Two-Way ANOVA vs. Regression: Understanding Interactions for Product Teams

Quick Hits

•Two-way ANOVA and regression with dummy variables give identical results
•Interactions mean the effect of one factor depends on the level of another
•Test interactions first—if significant, main effects alone are misleading
•Regression is more flexible; ANOVA is often easier to interpret and communicate

TL;DR

Two-way ANOVA analyzes experiments with two categorical factors, decomposing variance into main effects and interactions. It's mathematically identical to regression with dummy variables. The critical concept is interaction: when the effect of Factor A depends on the level of Factor B. Always test interactions first—if present, main effects alone are misleading.
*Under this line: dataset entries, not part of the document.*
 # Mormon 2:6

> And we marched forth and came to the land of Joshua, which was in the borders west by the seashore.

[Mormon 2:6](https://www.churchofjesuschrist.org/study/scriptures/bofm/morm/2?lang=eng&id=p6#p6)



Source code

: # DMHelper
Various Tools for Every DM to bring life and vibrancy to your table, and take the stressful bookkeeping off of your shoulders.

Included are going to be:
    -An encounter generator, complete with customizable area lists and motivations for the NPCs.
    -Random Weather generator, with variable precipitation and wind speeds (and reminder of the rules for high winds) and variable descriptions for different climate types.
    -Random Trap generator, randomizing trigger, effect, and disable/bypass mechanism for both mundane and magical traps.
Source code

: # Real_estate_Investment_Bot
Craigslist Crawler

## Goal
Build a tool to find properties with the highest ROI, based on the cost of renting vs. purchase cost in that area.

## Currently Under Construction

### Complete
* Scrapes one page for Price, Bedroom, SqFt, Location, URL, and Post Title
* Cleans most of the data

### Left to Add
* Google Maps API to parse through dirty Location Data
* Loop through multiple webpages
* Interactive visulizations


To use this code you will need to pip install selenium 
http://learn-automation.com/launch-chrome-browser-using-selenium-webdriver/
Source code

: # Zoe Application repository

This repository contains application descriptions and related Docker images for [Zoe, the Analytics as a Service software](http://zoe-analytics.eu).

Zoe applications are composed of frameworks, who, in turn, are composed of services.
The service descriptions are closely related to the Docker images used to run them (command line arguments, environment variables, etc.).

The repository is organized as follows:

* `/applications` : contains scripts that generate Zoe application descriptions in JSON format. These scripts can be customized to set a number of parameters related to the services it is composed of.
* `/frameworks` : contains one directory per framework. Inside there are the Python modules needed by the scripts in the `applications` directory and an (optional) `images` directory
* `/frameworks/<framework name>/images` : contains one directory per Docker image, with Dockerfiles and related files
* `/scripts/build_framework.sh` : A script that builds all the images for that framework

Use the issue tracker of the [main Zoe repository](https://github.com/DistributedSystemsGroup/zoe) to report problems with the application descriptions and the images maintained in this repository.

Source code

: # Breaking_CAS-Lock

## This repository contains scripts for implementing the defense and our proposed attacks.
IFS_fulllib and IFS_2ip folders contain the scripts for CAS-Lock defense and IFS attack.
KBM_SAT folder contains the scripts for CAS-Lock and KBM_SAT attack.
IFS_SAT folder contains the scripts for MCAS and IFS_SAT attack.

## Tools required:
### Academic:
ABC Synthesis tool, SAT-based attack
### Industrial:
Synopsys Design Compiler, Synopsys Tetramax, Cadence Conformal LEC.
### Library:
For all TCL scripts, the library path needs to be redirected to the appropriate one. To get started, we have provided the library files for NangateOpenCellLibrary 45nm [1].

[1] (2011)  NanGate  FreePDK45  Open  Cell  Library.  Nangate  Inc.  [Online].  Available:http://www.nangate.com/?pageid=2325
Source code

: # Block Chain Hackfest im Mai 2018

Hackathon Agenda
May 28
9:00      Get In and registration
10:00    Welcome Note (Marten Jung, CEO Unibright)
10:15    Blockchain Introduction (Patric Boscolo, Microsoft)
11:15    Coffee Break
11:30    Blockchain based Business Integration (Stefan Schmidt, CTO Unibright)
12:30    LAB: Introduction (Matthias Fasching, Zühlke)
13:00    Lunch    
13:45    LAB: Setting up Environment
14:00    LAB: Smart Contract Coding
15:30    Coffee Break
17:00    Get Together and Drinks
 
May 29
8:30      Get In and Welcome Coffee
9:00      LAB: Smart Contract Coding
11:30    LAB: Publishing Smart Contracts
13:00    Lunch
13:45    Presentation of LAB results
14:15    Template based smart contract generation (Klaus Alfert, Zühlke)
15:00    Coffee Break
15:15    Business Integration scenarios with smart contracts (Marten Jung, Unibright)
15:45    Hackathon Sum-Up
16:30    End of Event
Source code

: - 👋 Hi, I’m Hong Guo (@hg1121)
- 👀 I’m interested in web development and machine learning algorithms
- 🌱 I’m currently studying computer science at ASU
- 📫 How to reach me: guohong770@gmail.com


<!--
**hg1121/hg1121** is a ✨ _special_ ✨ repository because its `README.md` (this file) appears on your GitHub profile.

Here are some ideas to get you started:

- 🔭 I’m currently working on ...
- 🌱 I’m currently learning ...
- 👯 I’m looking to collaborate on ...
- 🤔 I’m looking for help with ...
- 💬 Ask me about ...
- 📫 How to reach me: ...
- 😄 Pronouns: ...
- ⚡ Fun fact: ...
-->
The Setup: Factorial Designs

You're testing two factors simultaneously:

Factor A: New feature (present/absent)
Factor B: Device type (mobile/desktop)

Instead of running separate experiments, a factorial design tests all combinations:

	Desktop	Mobile
Control	Cell 1	Cell 2
Treatment	Cell 3	Cell 4

This design lets you estimate:

Main effect of A: Overall treatment effect (averaging across devices)
Main effect of B: Overall device effect (averaging across treatment)
A × B Interaction: Does treatment effect differ by device?

Main Effects vs. Interactions

Main Effects

The average effect of a factor, ignoring (averaging over) the other factor.

import numpy as np
import pandas as pd
from scipy import stats

# Example data: 2x2 factorial
np.random.seed(42)

data = {
    'control_desktop': np.random.normal(50, 10, 50),
    'control_mobile': np.random.normal(48, 10, 50),
    'treatment_desktop': np.random.normal(52, 10, 50),
    'treatment_mobile': np.random.normal(58, 10, 50)  # Big mobile lift!
}

# Calculate cell means
means = {k: np.mean(v) for k, v in data.items()}
print("Cell means:")
for k, v in means.items():
    print(f"  {k}: {v:.1f}")

# Main effect of treatment (averaging across device)
treatment_effect = ((means['treatment_desktop'] + means['treatment_mobile']) / 2 -
                   (means['control_desktop'] + means['control_mobile']) / 2)
print(f"\nMain effect of treatment: {treatment_effect:.1f}")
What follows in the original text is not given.